The Eighth Generation Corolla: The Pursuit of a Slim Body Design and New Derivative Models
Taking a step back from the seventh generation, which was viewed as too luxurious at times, the eighth generation Corolla returned to the original Corolla concept of a simple and convenient compact sedan. While many components were carried over from the previous generation, the eighth generation still managed to achieve approximately 50 kilograms in weight reduction. Other than the flagship model, which featured a 4A-G model 1.6 liter DOHC and VVT engine (165ps), all other models featured high mecha twin cam engines with a lineup of 1.3, 1.5, and 1.6 liter models. Many new derivative models were also created in addition to the basic four-door sedan. In addition to the wagon, van, and the familiar Corolla Levin two-door coupe, the new lineup formed a complete Corolla family which included the Corolla Ceres four door hard top and the Corolla Spacio minivan.
1995: The Post-Bubble Era of Both Anxiety and Expectation
As the popularity of the Wakataka brothers continued despite the rise of rivals such as Akebono, the biggest news in the sports world was the entry of Hideo Nomo and his tornado pitch into major league baseball. He was the first in a line of Japanese players entering the major league which continues until today. His games were broadcast live, during which the nation focused on his every move, and he won the Rookie of the Year award. The Japanese people were proud that he became popular not only at home, but in the US as well. However, it was this year that Japan had faced one calamity after another, such as the Great Hanshin Earthquake and the Tokyo subway sarin attack by the Aum Shinrikyo cult.
The Ninth Generation Corolla: Restarting From the Beginning for a Modern Elegance
The ninth generation saw the Corolla being reborn from its traditional conservative image to an image of modern elegance. For this generation, the Levin sports model which had continued on from 1972 was discontinued, and the popular wagon’s model name was changed to Fielder. The platform for the lineup was developed from scratch, featuring a body that reached the maximum limits allowed for the so-called “five number” class of compact car in Japan. The interior space was also greatly increased by extending the wheelbase by 135 mm. The engines for the lineup were also upgraded to engines using a variable valve timing and lift mechanism (VVT-i) in 1.3, 1.5, and 1.8 liter models with an additional 2.2 liter diesel model. The ninth generation Corolla was also the first to feature the Vehicle Stability Control (VSC) system to prevent side skids and a traction control (TRC) system.

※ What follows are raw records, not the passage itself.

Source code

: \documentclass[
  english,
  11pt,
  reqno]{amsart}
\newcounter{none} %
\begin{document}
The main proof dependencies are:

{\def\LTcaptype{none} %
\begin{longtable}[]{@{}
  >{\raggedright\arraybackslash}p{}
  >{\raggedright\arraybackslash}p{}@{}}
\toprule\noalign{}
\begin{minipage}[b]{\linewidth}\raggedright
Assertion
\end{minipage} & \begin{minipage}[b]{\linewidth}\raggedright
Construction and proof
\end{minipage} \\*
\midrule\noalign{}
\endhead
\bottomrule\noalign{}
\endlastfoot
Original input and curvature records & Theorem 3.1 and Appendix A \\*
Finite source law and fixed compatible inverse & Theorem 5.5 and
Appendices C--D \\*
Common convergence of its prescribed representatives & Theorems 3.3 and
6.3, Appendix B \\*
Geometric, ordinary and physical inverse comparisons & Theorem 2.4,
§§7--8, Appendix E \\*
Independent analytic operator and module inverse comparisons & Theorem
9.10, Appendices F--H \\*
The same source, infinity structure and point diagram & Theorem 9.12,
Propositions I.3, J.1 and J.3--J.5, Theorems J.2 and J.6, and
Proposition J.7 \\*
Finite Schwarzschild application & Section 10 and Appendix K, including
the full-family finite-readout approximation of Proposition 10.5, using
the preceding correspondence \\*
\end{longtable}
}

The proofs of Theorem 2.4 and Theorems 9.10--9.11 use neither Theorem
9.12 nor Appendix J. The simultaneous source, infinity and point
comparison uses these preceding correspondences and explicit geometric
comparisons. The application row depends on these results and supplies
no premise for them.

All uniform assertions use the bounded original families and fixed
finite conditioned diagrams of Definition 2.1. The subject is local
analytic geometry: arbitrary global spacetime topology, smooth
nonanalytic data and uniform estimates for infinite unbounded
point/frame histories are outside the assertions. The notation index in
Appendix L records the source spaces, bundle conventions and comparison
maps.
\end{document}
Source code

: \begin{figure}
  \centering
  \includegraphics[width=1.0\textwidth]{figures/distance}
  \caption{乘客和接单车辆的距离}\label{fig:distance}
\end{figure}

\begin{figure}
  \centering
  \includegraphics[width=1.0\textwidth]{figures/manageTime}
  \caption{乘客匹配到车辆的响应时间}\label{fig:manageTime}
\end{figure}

2000: The Eve of a New Age that is filled with Hope
The popular word this year was, of course, “millennium.” While the 21st century technically began in 2001, the year 2000 was considered to be a nice round number, and many events were held throughout Japan, which helped to create an overall mood of excitement. The 2000 yen note was issued in commemoration of this turning point. However, there was also the “Y2K” problem, in which certain computers were expectedly unable to recognize the date 2000, and were expected to cause numerous malfunctions by resetting to the year 1900. The performance of women athletes at the Sydney Olympics attracted great attention, and popular phrases at the time included “at best, gold medal; at least gold medal” by a famous Japanese Judo player Ryoko Tani as well as “Q-chan”, which was a nickname for a marathon runner. They had both won gold medals at the Olympics.
The Tenth Generation Corolla: Introduction of Japan Specific Models
While the Corolla had used the same platform worldwide up to the ninth generation, the sub-name “Axio” was assigned beginning with the tenth generation for a Japan-specific design which differed from overseas models. The lineup included the four-door Axio sedan and the Fielder station wagon, while the overall image maintained that of the ninth generation. The 1.3 liter engine was discontinued, while a 1.8 liter engine with dual VVT-i was added to the 1.5 liter engine with VVT-i for a two engine lineup. The lineup used a super CVT transmission, but the 1.8 liter model included a seven-speed sequential mode. Toyota considered this lineup the “stallion of practical cars” with every model including a standard backup camera that is useful when backing up or parking in garages.
2006: A Year for Japanese Sports Around the World.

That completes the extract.